At Ranching for Profit we teach the Three Secrets for Increasing Profit. Obviously, they aren’t really secrets. But considering the lack of understanding of them by most agricultural businesses, many people are not aware of them. The Three Secrets are:
- Reduce Overheads
- Improve Gross Margin/Unit
- Increase Turnover
Let’s focus on the second secret: Improve Gross Margin per Unit.
We define gross margin as gross product (the value of production) minus direct costs (those costs that change directly proportionally to the units of production, i.e. add one more cow this cost goes up). Then we divide gross margin by the number of units to get to gross margin/unit (GM/U).

For example, if the gross product for 100 cows comes to $100,000 and direct costs total $30,000 then gross margin is $70,000 and gross margin per unit is $700.

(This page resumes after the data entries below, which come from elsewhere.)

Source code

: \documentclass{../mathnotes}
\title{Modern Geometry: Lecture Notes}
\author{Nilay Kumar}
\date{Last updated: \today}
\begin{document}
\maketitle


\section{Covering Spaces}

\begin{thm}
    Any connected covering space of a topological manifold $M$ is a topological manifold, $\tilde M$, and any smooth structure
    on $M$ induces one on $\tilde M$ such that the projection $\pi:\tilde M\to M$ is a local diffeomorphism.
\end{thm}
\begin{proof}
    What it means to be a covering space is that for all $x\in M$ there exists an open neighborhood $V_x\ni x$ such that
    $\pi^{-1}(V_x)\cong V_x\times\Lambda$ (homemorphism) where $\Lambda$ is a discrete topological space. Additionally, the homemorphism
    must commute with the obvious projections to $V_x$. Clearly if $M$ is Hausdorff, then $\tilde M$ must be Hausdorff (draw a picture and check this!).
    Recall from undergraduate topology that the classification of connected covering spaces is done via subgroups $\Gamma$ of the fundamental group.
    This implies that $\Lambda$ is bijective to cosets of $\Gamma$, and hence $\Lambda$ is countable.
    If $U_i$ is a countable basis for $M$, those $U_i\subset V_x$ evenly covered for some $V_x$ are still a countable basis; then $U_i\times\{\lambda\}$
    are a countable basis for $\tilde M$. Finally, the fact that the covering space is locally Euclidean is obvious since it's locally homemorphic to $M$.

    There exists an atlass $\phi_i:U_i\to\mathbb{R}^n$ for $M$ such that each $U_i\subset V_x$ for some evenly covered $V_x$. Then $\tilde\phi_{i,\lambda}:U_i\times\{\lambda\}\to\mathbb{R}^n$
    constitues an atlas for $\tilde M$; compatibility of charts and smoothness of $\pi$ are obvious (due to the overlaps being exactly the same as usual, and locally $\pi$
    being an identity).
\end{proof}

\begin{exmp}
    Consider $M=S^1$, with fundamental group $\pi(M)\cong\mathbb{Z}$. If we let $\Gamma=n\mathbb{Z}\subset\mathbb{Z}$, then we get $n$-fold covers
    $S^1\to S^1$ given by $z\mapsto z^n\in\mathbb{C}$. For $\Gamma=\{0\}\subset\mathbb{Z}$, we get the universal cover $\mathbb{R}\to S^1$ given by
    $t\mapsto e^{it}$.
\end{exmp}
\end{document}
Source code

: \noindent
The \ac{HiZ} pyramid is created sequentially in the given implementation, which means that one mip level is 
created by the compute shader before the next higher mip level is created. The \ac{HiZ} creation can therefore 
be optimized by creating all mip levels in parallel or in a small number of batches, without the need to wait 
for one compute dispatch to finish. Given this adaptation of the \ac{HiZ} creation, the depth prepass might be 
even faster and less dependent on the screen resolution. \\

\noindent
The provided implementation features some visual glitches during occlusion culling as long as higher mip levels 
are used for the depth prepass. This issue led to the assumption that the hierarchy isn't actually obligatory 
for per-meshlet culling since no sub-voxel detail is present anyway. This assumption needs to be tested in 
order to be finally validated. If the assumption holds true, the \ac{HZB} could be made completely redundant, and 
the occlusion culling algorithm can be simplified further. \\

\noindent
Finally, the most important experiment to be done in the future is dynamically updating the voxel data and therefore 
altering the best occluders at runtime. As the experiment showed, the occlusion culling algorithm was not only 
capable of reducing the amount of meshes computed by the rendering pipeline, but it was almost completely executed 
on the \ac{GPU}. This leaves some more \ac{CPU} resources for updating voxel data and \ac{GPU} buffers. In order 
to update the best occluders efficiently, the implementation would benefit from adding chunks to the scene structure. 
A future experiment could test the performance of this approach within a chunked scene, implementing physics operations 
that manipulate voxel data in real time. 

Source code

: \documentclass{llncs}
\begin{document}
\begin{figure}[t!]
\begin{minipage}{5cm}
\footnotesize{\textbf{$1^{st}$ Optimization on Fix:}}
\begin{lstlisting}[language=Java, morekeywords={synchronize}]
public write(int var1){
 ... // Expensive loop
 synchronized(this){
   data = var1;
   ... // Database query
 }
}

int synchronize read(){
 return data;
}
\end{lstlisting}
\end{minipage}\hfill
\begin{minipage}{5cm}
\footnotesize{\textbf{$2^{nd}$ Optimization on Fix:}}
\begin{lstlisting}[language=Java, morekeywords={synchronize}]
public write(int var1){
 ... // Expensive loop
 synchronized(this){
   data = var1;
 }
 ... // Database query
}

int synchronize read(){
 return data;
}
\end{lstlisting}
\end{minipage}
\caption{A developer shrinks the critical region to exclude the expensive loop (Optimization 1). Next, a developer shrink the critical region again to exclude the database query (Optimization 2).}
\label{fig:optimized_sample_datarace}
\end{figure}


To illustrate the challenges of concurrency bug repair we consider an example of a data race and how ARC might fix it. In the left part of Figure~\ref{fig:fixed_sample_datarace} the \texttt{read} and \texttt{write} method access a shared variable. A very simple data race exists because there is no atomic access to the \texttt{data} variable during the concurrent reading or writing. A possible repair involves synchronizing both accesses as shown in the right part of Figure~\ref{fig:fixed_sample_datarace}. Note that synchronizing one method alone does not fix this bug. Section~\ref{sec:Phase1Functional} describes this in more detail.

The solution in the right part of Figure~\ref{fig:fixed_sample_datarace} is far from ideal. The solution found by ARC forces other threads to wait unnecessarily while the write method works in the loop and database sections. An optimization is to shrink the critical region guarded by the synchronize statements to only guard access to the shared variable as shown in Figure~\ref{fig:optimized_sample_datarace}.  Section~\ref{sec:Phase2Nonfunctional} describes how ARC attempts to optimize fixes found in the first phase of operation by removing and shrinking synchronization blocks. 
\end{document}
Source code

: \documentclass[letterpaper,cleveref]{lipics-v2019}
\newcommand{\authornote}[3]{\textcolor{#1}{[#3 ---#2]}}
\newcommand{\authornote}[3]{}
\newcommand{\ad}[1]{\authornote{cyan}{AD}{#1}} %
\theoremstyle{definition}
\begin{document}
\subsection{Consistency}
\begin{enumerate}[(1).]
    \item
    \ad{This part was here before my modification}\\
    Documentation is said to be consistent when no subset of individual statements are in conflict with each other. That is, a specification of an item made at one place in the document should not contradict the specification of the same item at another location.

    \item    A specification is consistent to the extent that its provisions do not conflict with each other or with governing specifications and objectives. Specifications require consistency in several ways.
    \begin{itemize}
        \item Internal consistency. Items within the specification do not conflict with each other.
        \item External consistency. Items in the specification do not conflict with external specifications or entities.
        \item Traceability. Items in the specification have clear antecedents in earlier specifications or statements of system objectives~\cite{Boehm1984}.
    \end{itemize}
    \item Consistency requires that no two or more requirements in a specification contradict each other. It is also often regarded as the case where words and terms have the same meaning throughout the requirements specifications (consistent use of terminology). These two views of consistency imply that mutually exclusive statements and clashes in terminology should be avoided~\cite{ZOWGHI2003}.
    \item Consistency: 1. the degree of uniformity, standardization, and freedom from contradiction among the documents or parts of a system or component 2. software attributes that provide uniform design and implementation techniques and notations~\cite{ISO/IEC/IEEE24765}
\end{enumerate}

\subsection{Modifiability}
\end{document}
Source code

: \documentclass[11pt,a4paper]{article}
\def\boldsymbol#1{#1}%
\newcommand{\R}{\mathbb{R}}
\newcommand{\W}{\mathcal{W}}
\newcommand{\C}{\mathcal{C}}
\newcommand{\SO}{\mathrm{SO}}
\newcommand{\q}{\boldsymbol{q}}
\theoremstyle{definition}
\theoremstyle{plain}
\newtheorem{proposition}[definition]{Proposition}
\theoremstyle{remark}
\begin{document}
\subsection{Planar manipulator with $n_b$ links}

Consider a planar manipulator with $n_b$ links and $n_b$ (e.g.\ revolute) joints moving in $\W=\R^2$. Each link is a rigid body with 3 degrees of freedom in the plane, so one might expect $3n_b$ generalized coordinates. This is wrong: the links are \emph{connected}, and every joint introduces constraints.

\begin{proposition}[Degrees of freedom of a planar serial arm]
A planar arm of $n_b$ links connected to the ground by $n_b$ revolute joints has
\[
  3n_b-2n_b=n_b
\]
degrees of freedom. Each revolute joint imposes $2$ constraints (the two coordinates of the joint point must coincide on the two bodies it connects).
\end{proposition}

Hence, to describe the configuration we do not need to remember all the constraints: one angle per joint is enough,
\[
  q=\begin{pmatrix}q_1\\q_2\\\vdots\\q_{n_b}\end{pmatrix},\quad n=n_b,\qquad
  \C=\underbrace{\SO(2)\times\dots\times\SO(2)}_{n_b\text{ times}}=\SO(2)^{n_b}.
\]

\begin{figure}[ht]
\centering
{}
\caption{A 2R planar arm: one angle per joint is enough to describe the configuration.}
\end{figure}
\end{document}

Gross margin per unit measures the economic efficiency of the enterprise. This is a very useful number for decision making in the business and one that most ag producers never consider. The unit becomes important to understand, to know what is the unit in the equation, check out this ProfitTips article: The Unit.
A common misunderstanding is that to improve GM/U the only way to do this is to cut direct costs. That simply isn’t true. Let’s look at the formula:
GM/U = (Gross Product – Direct Cost)/Number of Unit
For a given number of units there are two ways to improve GM/U: Improve gross product or cut direct costs.
Most of us in ag have been conditioned to only focus on cost cutting. I agree there is often opportunity there, but at some point, cost cutting can be a terrible idea. If we cut costs and gross product drops more than the costs we have gone backwards. For example, maybe we think our vaccine costs are too high. So we slash vaccine costs and save $10 per head per year, but one year out of ten we lose 20% of the calf crop to an outbreak. That $10 doesn’t seem so expensive anymore. These costs and returns can be difficult to evaluate in a thoughtful manner but the concept is that every direct costs should return far more than its cost on the gross product side.
There are often hidden opportunities to improve gross product. The obvious way in a cow-calf business is to raise conception rates, get more live calves to weaning and maybe to make the calves bigger. Most of these often require more direct costs that far exceed the gains that will be made. Instead the hidden opportunities can be in strategic cull cow marketing, lowering costs of replacements (both on the bull and cow side) and selling breeding animals when they reach the peak value of their lifespan. The opportunities will be unique to your ranch, your skills, your markets, and your situation. There isn’t a recipe I can hand you, but I do know that improving gross margin per unit is one of the secrets to running a profitable ranch.
Don’t get caught in the trap of blindly cutting costs or chasing productivity without a useful economic metric to track your operation’s decisions. If you need to get a handle on the economics of your business, it’s time you joined us at Ranching for Profit, head over to our schedule to see what upcoming workshops or schools you could attend.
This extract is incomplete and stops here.